• **Problem details**
An exact transcription of the entries is required, with no images included.

━━ Given information ━━

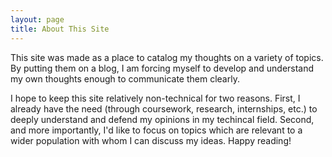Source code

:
 ```yaml
---
layout: page
title: About This Site
---
```


This site was made as a place to catalog my thoughts on a variety of topics. By putting them on a blog, I am forcing myself to develop and understand my own thoughts enough to communicate them clearly.

I hope to keep this site relatively non-technical for two reasons. First, I already have the need (through coursework, research, internships, etc.) to deeply understand and defend my opinions in my techincal field. Second, and more importantly, I'd like to focus on topics which are relevant to a wider population with whom I can discuss my ideas. Happy reading!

━━━

• **Output for this task**
Source code

:
 ```yaml
---
layout: page
title: About This Site
---
```


This site was made as a place to catalog my thoughts on a variety of topics. By putting them on a blog, I am forcing myself to develop and understand my own thoughts enough to communicate them clearly.

I hope to keep this site relatively non-technical for two reasons. First, I already have the need (through coursework, research, internships, etc.) to deeply understand and defend my opinions in my techincal field. Second, and more importantly, I'd like to focus on topics which are relevant to a wider population with whom I can discuss my ideas. Happy reading!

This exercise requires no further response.